Virginia Ohlson (1914 – April 10, 2010) was an American public health nurse and educator who taught in the University of Illinois, Chicago (UIC) nursing school for nearly 30 years. She played a major role in getting a master's degree in public health nursing established at UIC. Ohlson started the Office of Global Health Leadership (originally the Office for International Studies) to support students.

==Early life==
Ohlson was born at Swedish Covenant hospital and grew up in a Swedish community within the city of Chicago on the North side with her two sisters.

She skipped two grades in elementary school and attended high school at Chicago's North Park Academy which was church-affiliated. She also attended North Park College (Junior College program), and remained interested in both Nursing and missionary work. Her aunt served on the faculty of the Illinois Training School. She also was impacted by the community neighbor Ruth Nordlund who shared her public health nursing experiences.

==Education==
Ohlson received her nursing degree from Endeavor Swedish Hospital, formerly known as Swedish Covenant Hospital. While there she was one of two students selected to attend the American Nurses Association Biennial Convention. She had the second highest score in the state of Illinois when she took her state board exams.

She earned her Bachelor of Science in Nursing from University of Illinois Chicago (UIC) in 1946. On returning to the U.S. Ohlson earned her master's degree (in 1955) and then joined the faculty there. She earned her doctorate degree (in 1969) in nursing.

==Career==
Ohlson began her nursing career during her educational years, becoming certified as a public health nurse in 1942. Her early work including serving as a school nurse managing immunization clinics. While studying at the University of Chicago, she worked in public health nursing.

In 1947, Ohlson relocated to postwar Japan, working within the U.S. Army as a civilian nurse. She worked in the Public Health and Welfare Section of General Douglas MacArthur's headquarters. She and her unit of nurses from the U.S. and elsewhere worked with their counterparts in Japan to reestablish nursing education and practice in Japan.

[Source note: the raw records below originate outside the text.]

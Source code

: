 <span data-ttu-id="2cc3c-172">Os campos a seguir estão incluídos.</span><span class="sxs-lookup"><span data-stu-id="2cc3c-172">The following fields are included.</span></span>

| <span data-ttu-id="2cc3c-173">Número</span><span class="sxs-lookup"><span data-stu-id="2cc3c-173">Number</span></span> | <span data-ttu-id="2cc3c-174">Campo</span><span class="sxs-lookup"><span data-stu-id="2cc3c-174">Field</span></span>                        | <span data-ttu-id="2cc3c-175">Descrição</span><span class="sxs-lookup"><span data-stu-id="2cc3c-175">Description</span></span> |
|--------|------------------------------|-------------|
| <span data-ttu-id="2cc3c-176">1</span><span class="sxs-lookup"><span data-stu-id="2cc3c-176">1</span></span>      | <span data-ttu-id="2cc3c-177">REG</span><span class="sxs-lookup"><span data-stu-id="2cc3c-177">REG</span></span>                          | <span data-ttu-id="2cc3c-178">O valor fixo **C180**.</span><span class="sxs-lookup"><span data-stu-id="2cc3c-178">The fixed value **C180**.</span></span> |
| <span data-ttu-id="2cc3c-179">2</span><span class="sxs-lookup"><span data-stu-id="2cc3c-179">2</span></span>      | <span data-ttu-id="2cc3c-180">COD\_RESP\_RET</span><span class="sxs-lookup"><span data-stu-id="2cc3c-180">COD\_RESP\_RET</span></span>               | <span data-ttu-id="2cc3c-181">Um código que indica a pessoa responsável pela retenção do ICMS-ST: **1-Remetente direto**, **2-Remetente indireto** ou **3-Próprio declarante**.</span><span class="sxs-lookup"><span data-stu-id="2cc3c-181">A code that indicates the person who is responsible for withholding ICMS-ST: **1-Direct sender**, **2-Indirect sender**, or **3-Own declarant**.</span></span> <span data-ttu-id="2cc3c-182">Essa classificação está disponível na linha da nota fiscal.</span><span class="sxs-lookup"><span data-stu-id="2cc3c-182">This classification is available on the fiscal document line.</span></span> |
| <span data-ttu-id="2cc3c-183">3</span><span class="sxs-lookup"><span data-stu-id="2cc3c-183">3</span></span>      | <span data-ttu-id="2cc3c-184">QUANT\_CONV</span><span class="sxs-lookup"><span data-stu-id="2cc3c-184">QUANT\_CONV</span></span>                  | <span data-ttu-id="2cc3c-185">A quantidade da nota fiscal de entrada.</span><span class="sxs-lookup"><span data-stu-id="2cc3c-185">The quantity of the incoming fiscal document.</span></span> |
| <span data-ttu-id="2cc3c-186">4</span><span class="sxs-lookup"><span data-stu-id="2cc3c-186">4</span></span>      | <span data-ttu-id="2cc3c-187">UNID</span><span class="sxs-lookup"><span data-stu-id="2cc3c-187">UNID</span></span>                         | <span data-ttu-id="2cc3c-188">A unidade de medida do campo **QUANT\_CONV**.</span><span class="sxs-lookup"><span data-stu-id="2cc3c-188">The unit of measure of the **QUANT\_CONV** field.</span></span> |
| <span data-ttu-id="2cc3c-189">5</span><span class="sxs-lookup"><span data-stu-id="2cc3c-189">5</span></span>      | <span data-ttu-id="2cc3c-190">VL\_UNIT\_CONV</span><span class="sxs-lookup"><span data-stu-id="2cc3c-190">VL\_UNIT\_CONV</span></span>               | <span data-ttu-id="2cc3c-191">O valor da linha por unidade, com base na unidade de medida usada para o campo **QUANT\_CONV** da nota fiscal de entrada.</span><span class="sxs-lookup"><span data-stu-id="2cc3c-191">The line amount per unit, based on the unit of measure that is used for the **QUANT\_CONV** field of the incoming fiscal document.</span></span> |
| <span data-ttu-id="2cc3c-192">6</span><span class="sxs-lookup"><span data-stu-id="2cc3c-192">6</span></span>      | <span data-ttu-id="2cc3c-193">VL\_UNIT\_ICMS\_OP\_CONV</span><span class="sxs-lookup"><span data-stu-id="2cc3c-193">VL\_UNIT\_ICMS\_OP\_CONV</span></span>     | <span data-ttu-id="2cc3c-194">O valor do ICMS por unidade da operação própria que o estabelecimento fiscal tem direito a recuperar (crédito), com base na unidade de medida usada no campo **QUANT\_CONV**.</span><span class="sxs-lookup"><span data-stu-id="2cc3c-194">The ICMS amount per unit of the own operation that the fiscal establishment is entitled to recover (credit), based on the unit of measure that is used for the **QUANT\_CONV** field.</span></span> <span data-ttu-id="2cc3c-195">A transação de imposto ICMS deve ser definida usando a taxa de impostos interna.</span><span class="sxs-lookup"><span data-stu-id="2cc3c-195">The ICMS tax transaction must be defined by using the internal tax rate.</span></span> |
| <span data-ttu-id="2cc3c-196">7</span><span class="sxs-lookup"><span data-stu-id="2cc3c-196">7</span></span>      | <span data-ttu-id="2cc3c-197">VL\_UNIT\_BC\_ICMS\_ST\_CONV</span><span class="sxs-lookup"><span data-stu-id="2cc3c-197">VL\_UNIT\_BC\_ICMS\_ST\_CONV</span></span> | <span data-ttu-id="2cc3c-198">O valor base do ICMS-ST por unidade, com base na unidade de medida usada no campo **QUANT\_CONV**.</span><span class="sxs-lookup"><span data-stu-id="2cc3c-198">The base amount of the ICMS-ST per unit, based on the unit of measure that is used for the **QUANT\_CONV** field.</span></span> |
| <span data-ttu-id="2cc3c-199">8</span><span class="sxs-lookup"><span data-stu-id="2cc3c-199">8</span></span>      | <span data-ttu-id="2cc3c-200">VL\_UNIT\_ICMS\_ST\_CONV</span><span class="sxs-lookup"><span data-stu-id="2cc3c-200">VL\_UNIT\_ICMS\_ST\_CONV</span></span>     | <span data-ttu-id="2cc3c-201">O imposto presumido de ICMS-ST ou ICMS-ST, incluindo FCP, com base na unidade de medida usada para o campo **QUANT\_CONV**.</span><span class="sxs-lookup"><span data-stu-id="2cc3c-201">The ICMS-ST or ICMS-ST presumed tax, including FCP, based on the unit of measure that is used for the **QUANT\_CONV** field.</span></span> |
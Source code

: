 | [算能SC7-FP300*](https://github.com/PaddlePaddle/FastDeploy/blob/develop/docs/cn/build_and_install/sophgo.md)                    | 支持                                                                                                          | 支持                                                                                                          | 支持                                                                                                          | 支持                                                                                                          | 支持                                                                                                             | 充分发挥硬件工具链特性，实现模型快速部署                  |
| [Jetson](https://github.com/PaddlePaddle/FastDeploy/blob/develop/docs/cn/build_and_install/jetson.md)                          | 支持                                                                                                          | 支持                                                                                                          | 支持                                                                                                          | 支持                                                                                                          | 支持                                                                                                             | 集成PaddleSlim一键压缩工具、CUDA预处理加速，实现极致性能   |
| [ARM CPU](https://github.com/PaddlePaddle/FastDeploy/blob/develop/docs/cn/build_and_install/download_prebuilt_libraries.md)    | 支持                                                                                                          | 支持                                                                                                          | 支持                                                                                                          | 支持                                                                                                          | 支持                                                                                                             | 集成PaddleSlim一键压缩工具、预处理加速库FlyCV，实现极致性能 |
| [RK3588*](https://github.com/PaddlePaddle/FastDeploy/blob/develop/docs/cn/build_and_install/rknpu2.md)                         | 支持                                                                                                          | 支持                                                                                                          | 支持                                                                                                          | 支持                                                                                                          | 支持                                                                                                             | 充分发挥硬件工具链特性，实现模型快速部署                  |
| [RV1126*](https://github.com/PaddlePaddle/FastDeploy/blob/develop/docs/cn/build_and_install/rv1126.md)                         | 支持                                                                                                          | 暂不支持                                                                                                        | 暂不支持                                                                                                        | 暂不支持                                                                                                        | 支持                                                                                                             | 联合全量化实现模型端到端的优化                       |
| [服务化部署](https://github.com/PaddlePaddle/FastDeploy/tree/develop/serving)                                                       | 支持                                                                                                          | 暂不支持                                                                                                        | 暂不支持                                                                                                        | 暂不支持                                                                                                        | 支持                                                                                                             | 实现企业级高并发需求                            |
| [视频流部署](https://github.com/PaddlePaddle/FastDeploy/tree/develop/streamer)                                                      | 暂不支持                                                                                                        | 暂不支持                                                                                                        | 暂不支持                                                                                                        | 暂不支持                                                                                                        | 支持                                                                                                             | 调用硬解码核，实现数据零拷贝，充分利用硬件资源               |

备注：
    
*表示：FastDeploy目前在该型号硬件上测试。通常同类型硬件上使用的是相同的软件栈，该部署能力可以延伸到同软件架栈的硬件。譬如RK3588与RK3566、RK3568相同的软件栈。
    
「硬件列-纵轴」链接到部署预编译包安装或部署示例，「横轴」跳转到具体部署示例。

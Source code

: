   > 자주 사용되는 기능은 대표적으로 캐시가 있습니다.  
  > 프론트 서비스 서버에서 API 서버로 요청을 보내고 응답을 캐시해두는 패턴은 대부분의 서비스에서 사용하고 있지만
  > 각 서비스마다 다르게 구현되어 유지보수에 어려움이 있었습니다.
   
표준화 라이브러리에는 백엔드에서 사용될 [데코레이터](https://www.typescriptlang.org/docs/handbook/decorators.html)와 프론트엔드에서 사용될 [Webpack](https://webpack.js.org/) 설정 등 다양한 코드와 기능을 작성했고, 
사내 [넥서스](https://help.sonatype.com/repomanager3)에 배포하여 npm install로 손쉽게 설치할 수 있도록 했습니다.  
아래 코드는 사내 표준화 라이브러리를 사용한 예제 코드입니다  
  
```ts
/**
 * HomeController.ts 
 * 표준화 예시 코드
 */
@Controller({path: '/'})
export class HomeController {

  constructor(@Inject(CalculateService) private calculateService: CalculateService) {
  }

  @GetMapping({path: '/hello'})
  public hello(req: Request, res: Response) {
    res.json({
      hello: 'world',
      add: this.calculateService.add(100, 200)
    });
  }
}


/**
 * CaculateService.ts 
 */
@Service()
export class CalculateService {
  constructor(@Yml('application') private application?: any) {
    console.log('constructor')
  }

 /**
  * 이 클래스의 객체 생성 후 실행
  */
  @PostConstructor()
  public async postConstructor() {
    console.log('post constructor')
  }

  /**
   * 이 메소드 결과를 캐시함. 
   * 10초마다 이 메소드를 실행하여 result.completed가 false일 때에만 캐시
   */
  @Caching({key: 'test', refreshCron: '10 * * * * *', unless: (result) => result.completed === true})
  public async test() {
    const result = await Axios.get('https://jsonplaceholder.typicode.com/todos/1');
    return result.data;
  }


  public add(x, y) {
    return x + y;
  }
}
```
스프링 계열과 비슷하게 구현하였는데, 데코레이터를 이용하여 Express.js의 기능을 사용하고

Ohlson was appointed chief nurse of the section in 1949. She subsequently was director of nursing for the Atomic Bomb Casualty Commission in Hiroshima, assisting scientific studies on the effects of radiation on the citizens of Hiroshima and Nagasaki. In that role she helped establish a system for licensing nurses.

In 1963, Ohlson became a faculty member at the University of Illinois Chicago, later helping develop a master's program in public-health nursing and founding the Office of Global Health Leadership (originally the Office for International Studies). The UIC College of Nursing established the Virginia M. Ohlson Endowment on the occasion of Ohlson's retirement. It provides support to international degree-seeking students as well as UIC Nursing students seeking international experiences.

In 1991, Ohlson was awarded the Prestigious Butterfly, the Third Order of the Precious Crown by the emperor, the first non-Japanese citizen to be given that honor.

She was named a Living Legend by the American Academy of Nursing in 1995.

==Awards and recognition==
- 1991: received Japan's Prestigious Butterfly, the Third Order of the Precious Crown
- 1995: named a Living Legend by the American Academy of Nursing in 1995.